According to a report on the TechCrunch newswire, a 21-year-old Armenian calling himself 'Vahe G' has apparently uncovered a method of sending spam to Gmail users, simply by getting them to visit an exploited web page.
Although the precise methodology has not been identified by the security community, the problem appears to centre on Blogspot – the Google blogging platform – whilst a user is logged into Google and its Gmail service, as most users tend to be, Infosecurity notes.
The flaw identified by Vahe G allows him to generate an immediate email from Google's servers, without any need for email header spoofing or similar trickery.
The exploit seems more mischievous than anything else, but as Sophos' senior technology consultant Graham Cluley observed in his security blog over the weekend, "more malicious hackers could easily have exploited the vulnerability to spread the typical money-making spam we often see or to distribute malware or a phishing attack."
Users, he says, might be much more likely to click on a link if they saw it really did come from Google, and could put their personal data in danger.

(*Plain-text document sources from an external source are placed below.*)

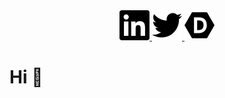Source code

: <div align="center">
  <a href="https://www.linkedin.com/in/anish-pallati/">
    <img alt="LinkedIn" src="https://raw.githubusercontent.com/ap-1/ap-1/main/logos/linkedin.svg" />
  </a>
  <a href="https://twitter.com/anishpallati">
    <img alt="Twitter" src="https://raw.githubusercontent.com/ap-1/ap-1/main/logos/twitter.svg" />
  </a>
  <a href="https://devpost.com/anishpallati">
    <img alt="Devpost" src="https://raw.githubusercontent.com/ap-1/ap-1/main/logos/devpost.svg" />
  </a>
</div>

# Hi 👋
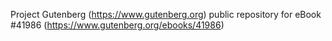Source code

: Project Gutenberg (https://www.gutenberg.org) public repository for eBook #41986 (https://www.gutenberg.org/ebooks/41986)
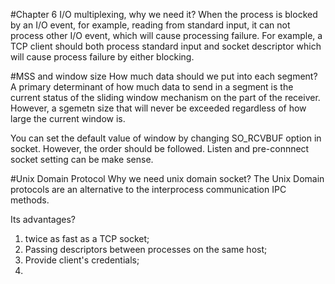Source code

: #Chapter 6
I/O multiplexing, why we need it?
When the process is blocked by an I/O event, for example, reading from standard input, it can not process other I/O event, which will cause processing failure. For example, a TCP client should both process standard input and socket descriptor which will cause process failure by either blocking.

#MSS and window size
How much data should we put into each segment? A primary determinant of how much data to send in a segment is the current status of the sliding window mechanism on the part of the receiver. However, a sgemetn size that will never be exceeded regardless of how large the current window is.

You can set the default value of window by changing SO_RCVBUF option in socket. However, the order should be followed. Listen and pre-connnect socket setting can be make sense.

#Unix Domain Protocol
Why we need unix domain socket?
The Unix Domain protocols are an alternative to the interprocess communication IPC methods.

Its advantages?
1. twice as fast as a TCP socket;
2. Passing descriptors between processes on the same host;
3. Provide client's credentials;
4.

Within hours of the flaw being highlighted on TechCrunch, the potential problem was fixed, with a statement being issued by Google noting:
"We quickly fixed the issue in the Google Apps Script API that could have allowed for emails to be sent to Gmail users without their permission if they visited a specially designed website while signed into their account. We immediately removed the site that demonstrated this issue, and disabled the functionality soon after. We encourage responsible disclosure of potential application security issues to security@google.com."
According to Sophos' Graham Cluley, meanwhile, security issues like this one are a real concern as more and more people rely upon email communications, and their webmail providers to deliver a reliable, filtered inbox.
"This was a serious security hole", he said.